Last week I travelled to Harrisburg to represent CAIR at the “Annual Connections Event” of the CRN-Community Responders Network, a coalition of local religious and secular leaders “who seek to build a more inclusive community by preventing and responding to acts of bias and intolerance in Central Pennsylvania.” The organization was started in 2008 following an incident that targeted a local Muslim family, and concerned individuals from different faith communities came together to stand with their Muslim neighbors.
At the “Annual Connections Event” were various Christians, Jews, Muslims, Mormons, Hindus, and Sikhs. CRN is another one of the countless interfaith groups that have organically sprung up around the country since 9/11, not at the behest of national organizations, but because groups of Americans desired to know who their neighbors are, and to stand with them should they face discrimination or violence. This is important to keep in mind when responding to the rise of the Islamophobia network led by Geller, Spencer, Horowitz, Pipes, Yerushalmi, etc., bigoted minds on the far-right extremes of American life.

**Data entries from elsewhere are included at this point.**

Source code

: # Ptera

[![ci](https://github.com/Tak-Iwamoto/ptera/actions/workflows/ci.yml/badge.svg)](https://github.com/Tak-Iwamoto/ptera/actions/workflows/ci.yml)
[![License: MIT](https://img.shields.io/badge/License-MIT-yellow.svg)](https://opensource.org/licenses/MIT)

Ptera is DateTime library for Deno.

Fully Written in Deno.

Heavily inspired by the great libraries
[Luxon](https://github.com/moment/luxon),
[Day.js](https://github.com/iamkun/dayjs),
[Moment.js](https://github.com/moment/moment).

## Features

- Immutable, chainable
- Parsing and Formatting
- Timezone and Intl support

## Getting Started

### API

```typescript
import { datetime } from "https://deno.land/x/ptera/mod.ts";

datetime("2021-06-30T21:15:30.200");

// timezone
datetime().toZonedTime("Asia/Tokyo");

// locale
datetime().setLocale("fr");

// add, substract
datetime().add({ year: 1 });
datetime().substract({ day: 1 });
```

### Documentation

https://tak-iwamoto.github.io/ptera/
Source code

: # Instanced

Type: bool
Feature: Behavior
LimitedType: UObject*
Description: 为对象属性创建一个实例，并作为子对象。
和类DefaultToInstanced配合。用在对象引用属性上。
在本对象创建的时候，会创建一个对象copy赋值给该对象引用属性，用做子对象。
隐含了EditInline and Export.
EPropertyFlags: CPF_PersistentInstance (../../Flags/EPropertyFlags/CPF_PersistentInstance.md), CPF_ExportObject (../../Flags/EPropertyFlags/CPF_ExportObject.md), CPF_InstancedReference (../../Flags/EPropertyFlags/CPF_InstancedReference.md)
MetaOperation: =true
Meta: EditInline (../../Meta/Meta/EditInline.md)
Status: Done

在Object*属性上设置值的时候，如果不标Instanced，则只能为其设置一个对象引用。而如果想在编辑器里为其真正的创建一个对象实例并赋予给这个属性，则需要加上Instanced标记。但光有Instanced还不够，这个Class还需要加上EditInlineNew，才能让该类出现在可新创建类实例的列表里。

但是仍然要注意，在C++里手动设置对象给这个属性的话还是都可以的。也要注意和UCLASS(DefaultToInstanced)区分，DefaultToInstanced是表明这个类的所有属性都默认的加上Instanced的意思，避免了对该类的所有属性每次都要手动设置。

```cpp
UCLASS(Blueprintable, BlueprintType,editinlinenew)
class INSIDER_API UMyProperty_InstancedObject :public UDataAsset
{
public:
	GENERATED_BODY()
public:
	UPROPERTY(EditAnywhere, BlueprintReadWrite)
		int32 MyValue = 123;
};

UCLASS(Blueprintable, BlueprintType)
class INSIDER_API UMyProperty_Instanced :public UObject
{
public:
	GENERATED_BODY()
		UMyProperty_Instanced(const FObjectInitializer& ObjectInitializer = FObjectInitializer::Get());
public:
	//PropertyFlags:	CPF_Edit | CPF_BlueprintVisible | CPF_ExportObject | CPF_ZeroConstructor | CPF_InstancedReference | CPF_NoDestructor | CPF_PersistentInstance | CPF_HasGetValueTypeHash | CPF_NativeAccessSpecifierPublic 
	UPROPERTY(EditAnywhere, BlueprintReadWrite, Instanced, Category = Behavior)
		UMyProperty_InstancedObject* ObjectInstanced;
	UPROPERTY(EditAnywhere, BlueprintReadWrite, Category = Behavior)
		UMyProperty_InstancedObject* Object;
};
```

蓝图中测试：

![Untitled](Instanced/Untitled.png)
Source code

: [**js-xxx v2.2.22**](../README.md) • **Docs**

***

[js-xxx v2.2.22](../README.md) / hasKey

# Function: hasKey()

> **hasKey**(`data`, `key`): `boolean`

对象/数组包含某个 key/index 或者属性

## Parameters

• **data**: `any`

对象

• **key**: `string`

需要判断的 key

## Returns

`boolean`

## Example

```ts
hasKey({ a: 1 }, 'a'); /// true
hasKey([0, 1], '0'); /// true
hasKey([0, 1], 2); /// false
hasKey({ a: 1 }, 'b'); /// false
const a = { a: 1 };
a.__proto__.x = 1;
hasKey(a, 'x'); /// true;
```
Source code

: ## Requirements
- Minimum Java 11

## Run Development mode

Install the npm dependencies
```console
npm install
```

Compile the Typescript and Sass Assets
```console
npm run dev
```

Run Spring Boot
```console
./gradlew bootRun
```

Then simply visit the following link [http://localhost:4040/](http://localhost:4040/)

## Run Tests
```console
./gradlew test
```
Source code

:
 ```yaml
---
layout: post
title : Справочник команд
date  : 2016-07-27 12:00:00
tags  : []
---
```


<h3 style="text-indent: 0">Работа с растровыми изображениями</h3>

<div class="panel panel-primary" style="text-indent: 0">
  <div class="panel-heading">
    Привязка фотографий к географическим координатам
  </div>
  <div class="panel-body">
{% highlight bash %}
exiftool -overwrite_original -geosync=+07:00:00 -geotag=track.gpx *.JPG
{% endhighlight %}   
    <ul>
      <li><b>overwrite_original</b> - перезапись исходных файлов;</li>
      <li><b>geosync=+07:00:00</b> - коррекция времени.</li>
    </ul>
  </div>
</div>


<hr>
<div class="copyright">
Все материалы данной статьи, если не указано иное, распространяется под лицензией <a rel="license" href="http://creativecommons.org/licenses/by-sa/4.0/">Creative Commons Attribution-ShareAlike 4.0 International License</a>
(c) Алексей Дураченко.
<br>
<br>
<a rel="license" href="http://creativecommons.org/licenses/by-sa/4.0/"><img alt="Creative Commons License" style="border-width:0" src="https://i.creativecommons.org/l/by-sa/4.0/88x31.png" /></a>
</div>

On the subject of tolerance and hatred, many of you know that before assuming the position of Executive Director of CAIR-Philadelphia, I directed a documentary film called Out of Cordoba about the religious coexistence that existed between Muslims, Jews, and Christians in Al-Andalus (Islamic Spain). During the filming of the movie, my crew was granted permission to film in La-Mezquita, the Great Mosque/Cathedral of Cordoba, when it was empty of tourists. It was a transcendent experience, and walking among its forest of columns and under its canopy of arches one is easily transported back to a time when Muslim Cordoba was the most advanced city in all of Europe, and Christian visitors referred to the city as “the ornament of the world.”
Also while in Cordoba, I interviewed the late Dr. Mansur Escudero, author of a fatwa condemning Osama bin Laden and Al-Qaeda after the Madrid train bombing in 2004, and a leader of Spain’s growing Muslim community. Dr. Escudero’s dream was to be able to pray in the Great Mosque (which the Catholic authorities in Cordoba still forbid Muslims from doing), not as a sign of some fictional “Islamist triumphalism,” but as a symbol of the values of tolerance, pluralism, and compassion that Dr. Escurdero believed were central to his faith of Islam.
All this came to mind as I read “Mosque-Cathedral at Center of Debate Over its Religious History,” a recent article in The New York Times about the continuing conflict in Cordoba over the Great Mosque and its legacy.